* _Task_: Could you write out, exactly and with no pictures, every line from the one containing "Instructions: Create an" through the last line of the entries?
Content starts
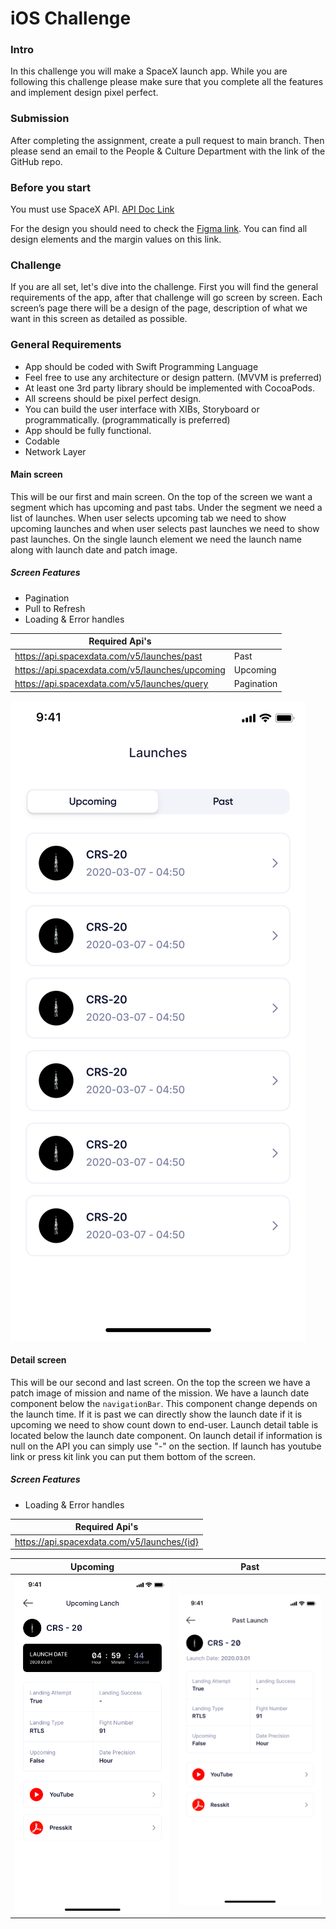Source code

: # iOS Challenge

### Intro
In this challenge you will make a SpaceX launch app. While you are following this challenge please make sure that you complete all the features and implement design pixel perfect.

### Submission
After completing the assignment, create a pull request to main branch. 
Then please send an email to the People & Culture Department with the link of the GitHub repo.

### Before you start
You must use SpaceX API. [API Doc Link](https://github.com/r-spacex/SpaceX-API/blob/master/docs/README.md)

For the design you should need to check the [Figma link](https://www.figma.com/file/zNAx35AaACFEVqxnqydje8/SpaceX-%5BCase%5D?node-id=0%3A1). You can find all design elements and the margin values on this link.

### Challenge
If you are all set, let's dive into the challenge. First you will find the general requirements of the app, after that challenge will go screen by screen. Each screen’s page there will be a design of the page, description of what we want in this screen as detailed as possible.

### General Requirements
- App should be coded with Swift Programming Language
- Feel free to use any architecture or design pattern. (MVVM is preferred)
- At least one 3rd party library should be implemented with CocoaPods.
- All screens should be pixel perfect design.
- You can build the user interface with XIBs, Storyboard or programmatically. (programmatically is preferred)
- App should be fully functional.
- Codable
- Network Layer

#### Main screen
This will be our first and main screen. On the top of the screen we want a segment which has upcoming and past tabs. Under the segment we need a list of launches. When user selects upcoming tab we need to show upcoming launches and when user selects past launches we need to show past launches. On the single launch element we need the launch name along with launch date and patch image.

##### Screen Features
- Pagination
- Pull to Refresh
- Loading & Error handles

| Required Api's| |
|--------|--------|
| https://api.spacexdata.com/v5/launches/past | Past |
| https://api.spacexdata.com/v5/launches/upcoming | Upcoming |
| https://api.spacexdata.com/v5/launches/query | Pagination |

![](Images/upcoming_launches.svg)

#### Detail screen
This will be our second and last screen. On the top the screen we have a patch image of mission and name of the mission. We have a launch date component below the `navigationBar`. This component change depends on the launch time. If it is past we can directly show the launch date if it is upcoming we need to show count down to end-user. Launch detail table is located below the launch date component. On launch detail if information is null on the API you can simply use "-" on the section. If launch has youtube link or press kit link you can put them bottom of the screen.

##### Screen Features
- Loading & Error handles

|Required Api's|
|--------|
| https://api.spacexdata.com/v5/launches/{id} |

Upcoming | Past
------ | --------
![](Images/upcoming_launches_detail.svg) | ![](Images/past_launches_detail.svg)
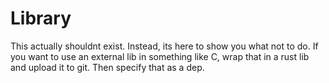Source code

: # Library

This actually shouldnt exist. Instead, its here to show you what not to do.
If you want to use an external lib in something like C, wrap that in a rust lib and upload it to git. Then specify that as a dep.
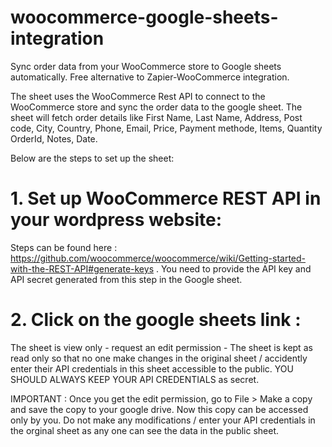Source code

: # woocommerce-google-sheets-integration
Sync order data from your WooCommerce store to Google sheets automatically. Free alternative to Zapier-WooCommerce integration.

The sheet uses the WooCommerce Rest API to connect to the WooCommerce store and sync the order data to the google sheet. The sheet will fetch order details like First Name, Last Name, Address, Post code, City, Country, Phone, Email, Price, Payment methode, Items, Quantity	OrderId, Notes, Date.

Below are the steps to set up the sheet:


# 1. Set up WooCommerce REST API in your wordpress website:

Steps can be found here : https://github.com/woocommerce/woocommerce/wiki/Getting-started-with-the-REST-API#generate-keys . You need to provide the API key and API secret generated from this step in the Google sheet.

# 2. Click on the google sheets link : 

The sheet is view only - request an edit permission - The sheet is kept as read only so that no one make changes in the original sheet / accidently enter their API credentials in this sheet accessible to the public. YOU SHOULD ALWAYS KEEP YOUR API CREDENTIALS as secret.

IMPORTANT : Once you get the edit permission, go to File > Make a copy and save the copy to your google drive. Now this copy can be accessed only by you. Do not make any modifications / enter your API credentials in the orginal sheet as any one can see the data in the public sheet.



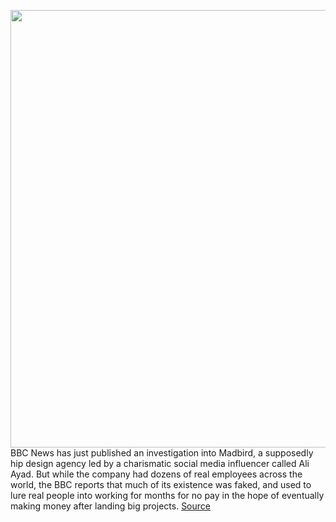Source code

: <img src='https://cdn.vox-cdn.com/thumbor/Ep2p8flYpNErSEQ7tgniq9eWPyU=/0x0:1920x1080/1200x800/filters:focal(807x387:1113x693)/cdn.vox-cdn.com/uploads/chorus_image/image/70532965/image.0.png' width='700px' /><br/>
BBC News has just published an investigation into Madbird, a supposedly hip design agency led by a charismatic social media influencer called Ali Ayad. But while the company had dozens of real employees across the world, the BBC reports that much of its existence was faked, and used to lure real people into working for months for no pay in the hope of eventually making money after landing big projects.
<a href='https://www.theverge.com/2022/2/21/22944137/bbc-news-fake-company-investigation-jobfished-madbird'> Source <a/>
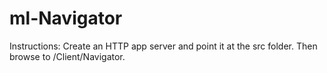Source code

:ml-Navigator
============

Instructions: Create an HTTP app server and point it at the src folder.  Then browse to /Client/Navigator.
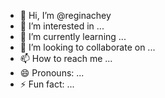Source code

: - 👋 Hi, I’m @reginachey
- 👀 I’m interested in ...
- 🌱 I’m currently learning ...
- 💞️ I’m looking to collaborate on ...
- 📫 How to reach me ...
- 😄 Pronouns: ...
- ⚡ Fun fact: ...

<!---
reginachey/reginachey is a ✨ special ✨ repository because its `README.md` (this file) appears on your GitHub profile.
You can click the Preview link to take a look at your changes.
--->
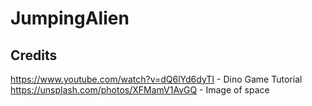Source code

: # JumpingAlien

## Credits

https://www.youtube.com/watch?v=dQ6lYd6dyTI - Dino Game Tutorial
https://unsplash.com/photos/XFMamV1AvGQ - Image of space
Content ends
* _Exercise output_:
Instructions: Create an HTTP app server and point it at the src folder.  Then browse to /Client/Navigator.
Source code

: - 👋 Hi, I’m @reginachey
- 👀 I’m interested in ...
- 🌱 I’m currently learning ...
- 💞️ I’m looking to collaborate on ...
- 📫 How to reach me ...
- 😄 Pronouns: ...
- ⚡ Fun fact: ...

<!---
reginachey/reginachey is a ✨ special ✨ repository because its `README.md` (this file) appears on your GitHub profile.
You can click the Preview link to take a look at your changes.
--->
Source code

: # JumpingAlien

## Credits

https://www.youtube.com/watch?v=dQ6lYd6dyTI - Dino Game Tutorial
https://unsplash.com/photos/XFMamV1AvGQ - Image of space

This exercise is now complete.